Column

Johan Fretz: ‘de ADHD-sticker komt wel erg goed uit voor mensen die altijd te laat komen en dingen vergeten’

ER ZIJN MENSEN, HET ZIJN ER BEST VEEL, die met lichte spot roepen dat ADHD de laatste tijd wel erg in de mode is. Dat iedereen tegenwoordig maar op alles een label moet plakken en dat de ADHD-sticker wel erg goed uitkomt voor mensen (lees: mannen) die altijd te laat komen, dingen vergeten, chaotisch zijn en impulsief. En die het leeuwendeel van de zorgtaken over­laten aan hun vrouw. De mensen die dat zonder enig voorbehoud zeggen en geloven, hebben zelf in elk geval géén ADHD, anders wisten ze wel beter. Maar wat ik wel begrijp, door vallen en opstaan, is hoe moeilijk het voor je geliefde is te begrijpen hoe het in je hoofd werkt.
Soms vraag ik me af waarom ik er zo laat achter ben gekomen. Dik in de dertig, pas na de geboorte van mijn tweede kind. Ik ben niet de enige, de late ADHD-diagnose is in mijn omgeving inderdaad een soort … hype. Maar niet omdat het een pose is en ook niet omdat ADHD besmettelijk is. Het komt door het beroep dat ik koos. Sinds ik de diagnose heb, valt het me ook op hoeveel schrijvers en andere creatieven deze neurodivergentie met mij delen. Dat we er zo laat achter komen, blijkt zo vreemd nog niet.
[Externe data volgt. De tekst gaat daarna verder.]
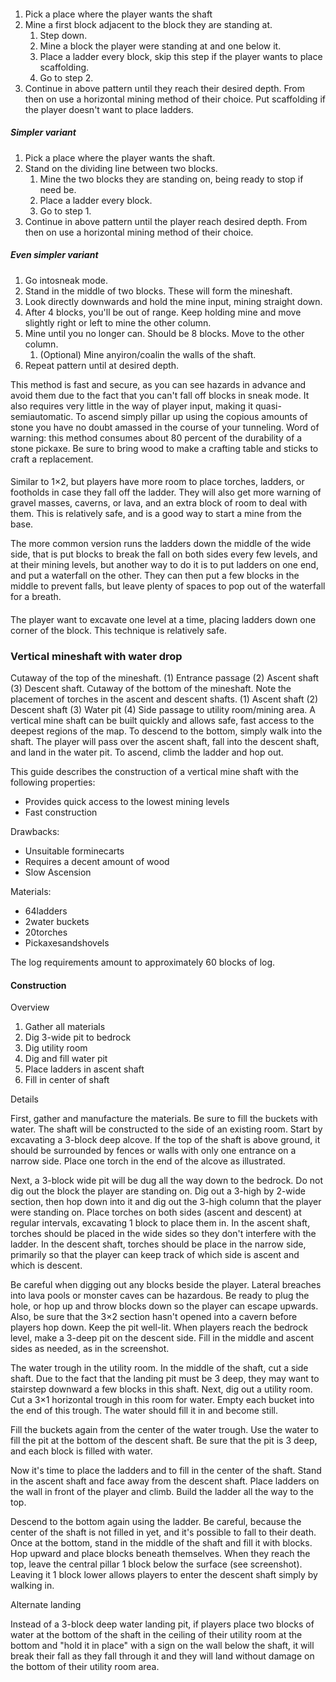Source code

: #### 
1. Pick a place where the player wants the shaft
2. Mine a first block adjacent to the block they are standing at.
	1. Step down.
	2. Mine a block the player were standing at and one below it.
	3. Place a ladder every block, skip this step if the player wants to place scaffolding.
	4. Go to step 2.
3. Continue in above pattern until they reach their desired depth. From then on use a horizontal mining method of their choice. Put scaffolding if the player doesn't want to place ladders.

##### Simpler variant
1. Pick a place where the player wants the shaft.
2. Stand on the dividing line between two blocks.
	1. Mine the two blocks they are standing on, being ready to stop if need be.
	2. Place a ladder every block.
	3. Go to step 1.
3. Continue in above pattern until the player reach desired depth. From then on use a horizontal mining method of their choice.

##### Even simpler variant
1. Go intosneak mode.
2. Stand in the middle of two blocks. These will form the mineshaft.
3. Look directly downwards and hold the mine input, mining straight down.
4. After 4 blocks, you'll be out of range. Keep holding mine and move slightly right or left to mine the other column.
5. Mine until you no longer can. Should be 8 blocks. Move to the other column.
	1. (Optional) Mine anyiron/coalin the walls of the shaft.
6. Repeat pattern until at desired depth.

This method is fast and secure, as you can see hazards in advance and avoid them due to the fact that you can't fall off blocks in sneak mode. It also requires very little in the way of player input, making it quasi-semiautomatic. To ascend simply pillar up using the copious amounts of stone you have no doubt amassed in the course of your tunneling. Word of warning: this method consumes about 80 percent of the durability of a stone pickaxe. Be sure to bring wood to make a crafting table and sticks to craft a replacement.

#### 
Similar to 1×2, but players have more room to place torches, ladders, or footholds in case they fall off the ladder. They will also get more warning of gravel masses, caverns, or lava, and an extra block of room to deal with them. This is relatively safe, and is a good way to start a mine from the base.

The more common version runs the ladders down the middle of the wide side, that is put blocks to break the fall on both sides every few levels, and at their mining levels, but another way to do it is to put ladders on one end, and put a waterfall on the other. They can then put a few blocks in the middle to prevent falls, but leave plenty of spaces to pop out of the waterfall for a breath.

#### 
The player want to excavate one level at a time, placing ladders down one corner of the block. This technique is relatively safe.

### Vertical mineshaft with water drop
Cutaway of the top of the mineshaft. (1) Entrance passage (2) Ascent shaft (3) Descent shaft.
Cutaway of the bottom of the mineshaft. Note the placement of torches in the ascent and descent shafts. (1) Ascent shaft (2) Descent shaft (3) Water pit (4) Side passage to utility room/mining area.
A vertical mine shaft can be built quickly and allows safe, fast access to the deepest regions of the map. To descend to the bottom, simply walk into the shaft. The player will pass over the ascent shaft, fall into the descent shaft, and land in the water pit. To ascend, climb the ladder and hop out.

This guide describes the construction of a vertical mine shaft with the following properties:

- Provides quick access to the lowest mining levels
- Fast construction

Drawbacks:

- Unsuitable forminecarts
- Requires a decent amount of wood
- Slow Ascension

Materials:

- 64ladders
- 2water buckets
- 20torches
- Pickaxesandshovels

The log requirements amount to approximately 60 blocks of log.

#### Construction
Overview

1. Gather all materials
2. Dig 3-wide pit to bedrock
3. Dig utility room
4. Dig and fill water pit
5. Place ladders in ascent shaft
6. Fill in center of shaft

Details

First, gather and manufacture the materials. Be sure to fill the buckets with water. The shaft will be constructed to the side of an existing room. Start by excavating a 3-block deep alcove. If the top of the shaft is above ground, it should be surrounded by fences or walls with only one entrance on a narrow side. Place one torch in the end of the alcove as illustrated.

Next, a 3-block wide pit will be dug all the way down to the bedrock. Do not dig out the block the player are standing on. Dig out a 3-high by 2-wide section, then hop down into it and dig out the 3-high column that the player were standing on. Place torches on both sides (ascent and descent) at regular intervals, excavating 1 block to place them in. In the ascent shaft, torches should be placed in the wide sides so they don't interfere with the ladder. In the descent shaft, torches should be place in the narrow side, primarily so that the player can keep track of which side is ascent and which is descent.

Be careful when digging out any blocks beside the player. Lateral breaches into lava pools or monster caves can be hazardous. Be ready to plug the hole, or hop up and throw blocks down so the player can escape upwards. Also, be sure that the 3×2 section hasn't opened into a cavern before players hop down. Keep the pit well-lit. When players reach the bedrock level, make a 3-deep pit on the descent side. Fill in the middle and ascent sides as needed, as in the screenshot.

The water trough in the utility room.
In the middle of the shaft, cut a side shaft. Due to the fact that the landing pit must be 3 deep, they may want to stairstep downward a few blocks in this shaft. Next, dig out a utility room. Cut a 3×1 horizontal trough in this room for water. Empty each bucket into the end of this trough. The water should fill it in and become still.

Fill the buckets again from the center of the water trough. Use the water to fill the pit at the bottom of the descent shaft. Be sure that the pit is 3 deep, and each block is filled with water.

Now it's time to place the ladders and to fill in the center of the shaft. Stand in the ascent shaft and face away from the descent shaft. Place ladders on the wall in front of the player and climb. Build the ladder all the way to the top.

Descend to the bottom again using the ladder. Be careful, because the center of the shaft is not filled in yet, and it's possible to fall to their death. Once at the bottom, stand in the middle of the shaft and fill it with blocks. Hop upward and place blocks beneath themselves. When they reach the top, leave the central pillar 1 block below the surface (see screenshot). Leaving it 1 block lower allows players to enter the descent shaft simply by walking in.

Alternate landing

Instead of a 3-block deep water landing pit, if players place two blocks of water at the bottom of the shaft in the ceiling of their utility room at the bottom and "hold it in place" with a sign on the wall below the shaft, it will break their fall as they fall through it and they will land without damage on the bottom of their utility room area.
Elk kind heeft zijn eigenaardigheden, maar om dat af te kaderen, is het nog veel te vroeg. En zeker als een kind op school goed kan leren en z’n eigen manier heeft gevonden om, ondanks de chaotische bedrading van z’n brein, goede cijfers te halen is er ook geen enkel reden tot een diagnose. En word je daarna schrijver, zanger, acteur, muzikant of filmmaker, dan heet ADHD ‘talent en doorzettingsvermogen’. Dat explosieve brein is, als het eenmaal op drift komt, tenslotte niet te stoppen.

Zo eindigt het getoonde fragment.